Beáta Szeitz1, Nicole Woldmar2,3, Zoltán G. Páhi4, Zsolt Horvath2, Fábio C.S. Nogueira3, Lazaro H. Betancourt2, Tibor Pankotai4, David Fenyö5, György Marko-Varga2, A. Marcell Szász1, Melinda Rezeli2, Peter L. Horvatovich6
1 Semmelweis University, Budapest, Hungary
2 Lund University, Lund, Sweden
3 Federal University of Rio de Janeiro, Rio de Janeiro, Brazil
4 University of Szeged, Hungarian Centre of Excellence for Molecular Medicine (HCEMM), Szeged, Hungary
5 New York University, New York, USA
6 University of Groningen, Groningen, The Netherlands

Text of the abstract

Introduction: Mutations are important drivers of cancer, thus, the identification of proteotypic peptides carrying sequence variants via mass spectrometry (MS)-based proteomics has become a relevant part of cancer research. However, identifying such peptides, e.g. single amino acid variants (SAAVs), is challenging due to high sequence similarity with canonical peptides, leading to an increased risk of false positive identifications.
Aims: Our goal was to develop and test a computational workflow that reduces false identifications of SAAV peptides in proteomic datasets.
Methods: We built a bioinformatic workflow consisting of DIA-Umpire for pseudo spectra extraction from MS data collected in data independent acquisition mode, MSFragger for database search, and Percolator to control the false discovery rate. This was followed by the use of SpectrumAI, PepQuery and MS2PIP tools, connected via in-house R scripts to remove low-quality peptide-spectrum matches (PSMs) of SAAV peptides. We tested the workflow by searching SAAV peptides in a proteomic dataset of 26 human small cell lung cancer (SCLC) cell lines. Prior to the database search, we built a sequence database containing canonical protein sequences as well as SAAVs previously described in the genome of SCLC cell lines by the Cancer Cell Line Encyclopedia. We annotated SAAV PSMs based on whether they passed the validation by SpectrumAI, PepQuery and MS2PIP tools, and whether the PSM was supported by the genomic data of the given cell line.
Results: A total of 2828 PSMs of 581 unique SAAV peptides were identified, from which 574 PSMs (20.3%) were supported by genomics. Only 213 PSMs of 114 unique SAAV peptides passed both SpectrumAI and PepQuery validation, and showed a Pearson correlation coefficient > 0.75 between MS2PIP-predicted and experimental spectrum. Among these validated PSMs, however, 189 PSMs (88.7%) were supported by genomic evidence.

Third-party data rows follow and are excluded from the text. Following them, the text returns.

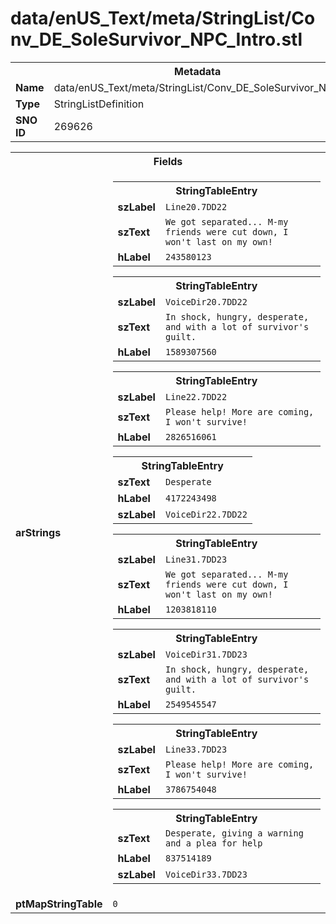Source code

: <h1>data/enUS_Text/meta/StringList/Conv_DE_SoleSurvivor_NPC_Intro.stl</h1><table><tr><th colspan="100%">Metadata</th></tr><tr><td><b>Name</b></td><td>data/enUS_Text/meta/StringList/Conv_DE_SoleSurvivor_NPC_Intro.stl</td></tr><tr><td><b>Type</b></td><td>StringListDefinition</td></tr><tr><td><b>SNO ID</b></td><td>269626</td></tr></table>

<table><tr><th colspan="100%">Fields</th></tr><tr><td><b>arStrings</b></td><td><table><tr><th colspan="100%">StringTableEntry</th></tr><tr><td><b>szLabel</b></td><td><code>Line20.7DD22</code></td></tr><tr><td><b>szText</b></td><td><code>We got separated... M-my friends were cut down, I won't last on my own!</code></td></tr><tr><td><b>hLabel</b></td><td><code>243580123</code></td></tr></table>


<table><tr><th colspan="100%">StringTableEntry</th></tr><tr><td><b>szLabel</b></td><td><code>VoiceDir20.7DD22</code></td></tr><tr><td><b>szText</b></td><td><code>In shock, hungry, desperate, and with a lot of survivor's guilt.</code></td></tr><tr><td><b>hLabel</b></td><td><code>1589307560</code></td></tr></table>


<table><tr><th colspan="100%">StringTableEntry</th></tr><tr><td><b>szLabel</b></td><td><code>Line22.7DD22</code></td></tr><tr><td><b>szText</b></td><td><code>Please help! More are coming, I won't survive!</code></td></tr><tr><td><b>hLabel</b></td><td><code>2826516061</code></td></tr></table>


<table><tr><th colspan="100%">StringTableEntry</th></tr><tr><td><b>szText</b></td><td><code>Desperate</code></td></tr><tr><td><b>hLabel</b></td><td><code>4172243498</code></td></tr><tr><td><b>szLabel</b></td><td><code>VoiceDir22.7DD22</code></td></tr></table>


<table><tr><th colspan="100%">StringTableEntry</th></tr><tr><td><b>szLabel</b></td><td><code>Line31.7DD23</code></td></tr><tr><td><b>szText</b></td><td><code>We got separated... M-my friends were cut down, I won't last on my own!</code></td></tr><tr><td><b>hLabel</b></td><td><code>1203818110</code></td></tr></table>


<table><tr><th colspan="100%">StringTableEntry</th></tr><tr><td><b>szLabel</b></td><td><code>VoiceDir31.7DD23</code></td></tr><tr><td><b>szText</b></td><td><code>In shock, hungry, desperate, and with a lot of survivor's guilt.</code></td></tr><tr><td><b>hLabel</b></td><td><code>2549545547</code></td></tr></table>


<table><tr><th colspan="100%">StringTableEntry</th></tr><tr><td><b>szLabel</b></td><td><code>Line33.7DD23</code></td></tr><tr><td><b>szText</b></td><td><code>Please help! More are coming, I won't survive!</code></td></tr><tr><td><b>hLabel</b></td><td><code>3786754048</code></td></tr></table>


<table><tr><th colspan="100%">StringTableEntry</th></tr><tr><td><b>szText</b></td><td><code>Desperate, giving a warning and a plea for help</code></td></tr><tr><td><b>hLabel</b></td><td><code>837514189</code></td></tr><tr><td><b>szLabel</b></td><td><code>VoiceDir33.7DD23</code></td></tr></table>


</td></tr><tr><td><b>ptMapStringTable</b></td><td><code>0</code></td></tr></table>

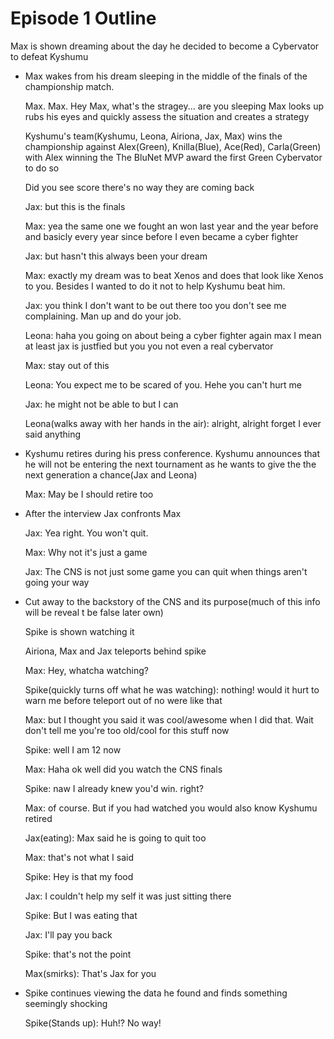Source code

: # Episode 1 Outline

Max is shown dreaming about the day he decided to become a Cybervator to defeat Kyshumu

- Max wakes from his dream sleeping in the middle of the finals of the championship match.

  Max. Max. Hey Max, what's the stragey... are you sleeping
  Max looks up rubs his eyes and quickly assess the situation and creates a strategy

  Kyshumu's team(Kyshumu, Leona, Airiona, Jax, Max) wins the championship against Alex(Green), Knilla(Blue), Ace(Red), Carla(Green) with Alex winning the The BluNet MVP award the first Green Cybervator to do so
 
  Did you see score there's no way they are coming back
 
  Jax: but this is the finals
 
  Max: yea the same one we fought an won last year and the year before and basicly every year since before I even became a cyber fighter
 
  Jax: but hasn't this always been your dream
  
  Max: exactly my dream was to beat Xenos and does that look like Xenos to you. Besides I wanted to do it not to help Kyshumu beat him.
 
  Jax: you think I don't want to be out there too you don't see me complaining. Man up and do your job.
 
  Leona: haha you going on about being a cyber fighter again max I mean at least jax is justfied but you you not even a real cybervator
 
  Max: stay out of this

  Leona: You expect me to be scared of you. Hehe you can't hurt me
 
  Jax: he might not be able to but I can
 
  Leona(walks away with her hands in the air): alright, alright forget I ever said anything
  
- Kyshumu retires during his press conference. Kyshumu announces that he will not be entering the next tournament as he wants to give the the next generation a chance(Jax and Leona)

  Max: May be I should retire too
  
- After the interview Jax confronts Max
  
  Jax: Yea right. You won't quit.
  
  Max: Why not it's just a game
  
  Jax: The CNS is not just some game you can quit when things aren't going your way

- Cut away to the backstory of the CNS and its purpose(much of this info will be reveal t be false later own)

  Spike is shown watching it
  
  Airiona, Max and Jax teleports behind spike
  
  Max: Hey, whatcha watching?
  
  Spike(quickly turns off what he was watching): nothing! would it hurt to warn me before teleport out of no were like that
  
  Max: but I thought you said it was cool/awesome when I did that. Wait don't tell me you're too old/cool for this stuff now
  
  Spike: well I am 12 now
  
  Max: Haha ok well did you watch the CNS finals
  
  Spike: naw I already knew you'd win. right?
     
  Max: of course. But if you had watched you would also know Kyshumu retired

  Jax(eating): Max said he is going to quit too	

  Max: that's not what I said     
      
  Spike: Hey is that my food
  
  Jax: I couldn't help my self it was just sitting there
  
  Spike: But I was eating that
  
  Jax: I'll pay you back
  
  Spike: that's not the point
  
  Max(smirks): That's Jax for you
  
- Spike continues viewing the data he found and finds something seemingly shocking
  
  Spike(Stands up): Huh!? No way!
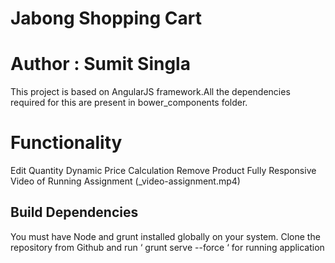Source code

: # Jabong Shopping Cart
# Author : Sumit Singla

This project is based on AngularJS framework.All the dependencies required for this are present in bower_components folder.

# Functionality
Edit Quantity
Dynamic Price Calculation
Remove Product
Fully Responsive
Video of Running Assignment (_video-assignment.mp4)

## Build Dependencies
You must have Node and grunt installed globally on your system.
Clone the repository from Github and run ‘ grunt serve --force ‘ for running application 
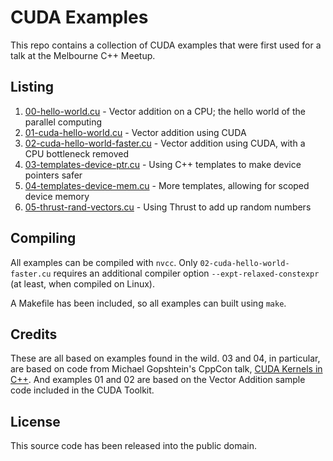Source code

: # CUDA Examples

This repo contains a collection of CUDA examples that were first used for a talk at the Melbourne C++ Meetup.

## Listing

1. [00-hello-world.cu](00-hello-world.cu) - Vector addition on a CPU; the hello world of the parallel computing
2. [01-cuda-hello-world.cu](01-cuda-hello-world.cu) - Vector addition using CUDA
3. [02-cuda-hello-world-faster.cu](02-cuda-hello-world-faster.cu) - Vector addition using CUDA, with a CPU bottleneck removed
4. [03-templates-device-ptr.cu](03-templates-device-ptr.cu) - Using C++ templates to make device pointers safer
5. [04-templates-device-mem.cu](04-templates-device-mem.cu) - More templates, allowing for scoped device memory
6. [05-thrust-rand-vectors.cu](05-thrust-rand-vectors.cu) - Using Thrust to add up random numbers

## Compiling

All examples can be compiled with `nvcc`. Only `02-cuda-hello-world-faster.cu` requires an additional compiler option `--expt-relaxed-constexpr` (at least, when compiled on Linux).

A Makefile has been included, so all examples can built using `make`.

## Credits

These are all based on examples found in the wild. 03 and 04, in particular, are based on code from Michael Gopshtein's CppCon talk, [CUDA Kernels in C++](https://www.youtube.com/watch?v=HIJTRrm9nzY). And examples 01 and 02 are based on the Vector Addition sample code included in the CUDA Toolkit.

## License

This source code has been released into the public domain.

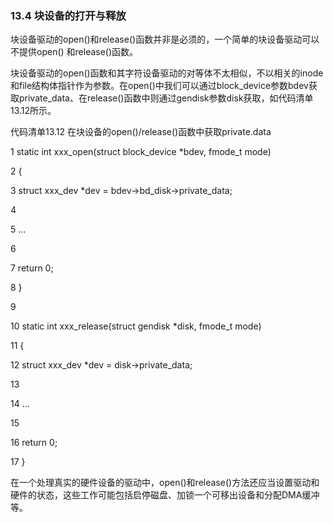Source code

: ### 13.4 块设备的打开与释放

块设备驱动的open()和release()函数并非是必须的，一个简单的块设备驱动可以不提供open() 和release()函数。

块设备驱动的open()函数和其字符设备驱动的对等体不太相似，不以相关的inode和file结构体指针作为参数。在open()中我们可以通过block_device参数bdev获取private_data、在release()函数中则通过gendisk参数disk获取，如代码清单13.12所示。

代码清单13.12 在块设备的open()/release()函数中获取private.data

1 static int xxx_open(struct block_device *bdev, fmode_t mode) 
 
 2 { 
 
 3 struct xxx_dev *dev = bdev->bd_disk->private_data; 
 
 4 
 
 5 ... 
 
 6 
 
 7 return 0; 
 
 8 } 
 
 9 
 
 10 static int xxx_release(struct gendisk *disk, fmode_t mode) 
 
 11 { 
 
 12 struct xxx_dev *dev = disk->private_data; 
 
 13 
 
 14 ... 
 
 15 
 
 16 return 0; 
 
 17 }

在一个处理真实的硬件设备的驱动中，open()和release()方法还应当设置驱动和硬件的状态，这些工作可能包括启停磁盘、加锁一个可移出设备和分配DMA缓冲等。

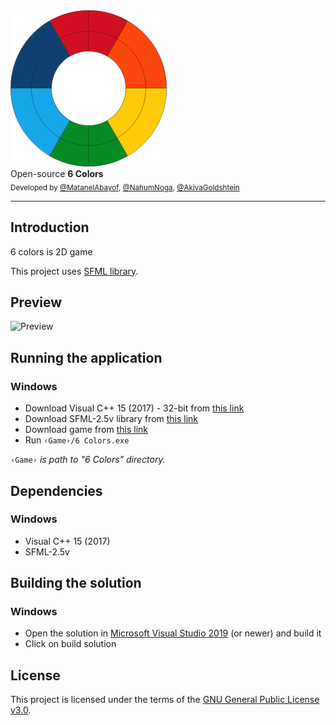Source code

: 
<div>
    <a href="https://github.com/MatanelAbayof/6-Colors"><img src="https://raw.githubusercontent.com/MatanelAbayof/6-Colors/master/oop2_ex4/textures/colors.png" title="6 Colors" alt="6 Colors"></a>
</div>

<div>
    Open-source <strong>6 Colors</strong>
</div>

<div>
  <sub>
    Developed by <a href="https://github.com/MatanelAbayof">@MatanelAbayof</a>, <a href="https://github.com/NahumNoga">@NahumNoga</a>, <a href="https://github.com/akivagold">@AkivaGoldshtein</a>
  </sub>
</div>
<hr/>


## Introduction
6 colors is 2D game

This project uses [SFML library](https://www.sfml-dev.org/download/sfml/2.5.1/).


## Preview
<div>
    <img src="https://github.com/MatanelAbayof/6-Colors/raw/master/screenshots/gameplay.gif" alt="Preview">
</div>

## Running the application
### Windows
* Download Visual C++ 15 (2017) - 32-bit from [this link](https://www.sfml-dev.org/files/SFML-2.5.1-windows-vc15-32-bit.zip)
* Download SFML-2.5v library from [this link](https://drive.google.com/file/d/1izFw9RaW8r2Hs3REshlN25zrhiTjrlyF/view?usp=sharing)
* Download game from [this link](https://drive.google.com/file/d/1DblDgtjvC3QlYstouypXytm6--fYUwxb/view?usp=sharing)
* Run `‹Game›/6 Colors.exe`

`‹Game›` *is path to "6 Colors" directory.*

## Dependencies
### Windows
* Visual C++ 15 (2017)
* SFML-2.5v

## Building the solution
### Windows
* Open the solution in [Microsoft Visual Studio 2019](https://www.visualstudio.com/) (or newer) and build it
* Click on build solution

## License
This project is licensed under the terms of the [GNU General Public License v3.0](./LICENSE).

Conclusion: Our results demonstrate that thorough quality control of SAAV PSMs in proteomic datasets can dramatically reduce the rate of false positives.
Funding: This study was supported by the ÚNKP-22-3-II New National Excellence Program of the Ministry for Culture and Innovation from the source of the National Research, Development and Innovation Fund, and the Semmelweis 250+ Excellence PhD Scholarship.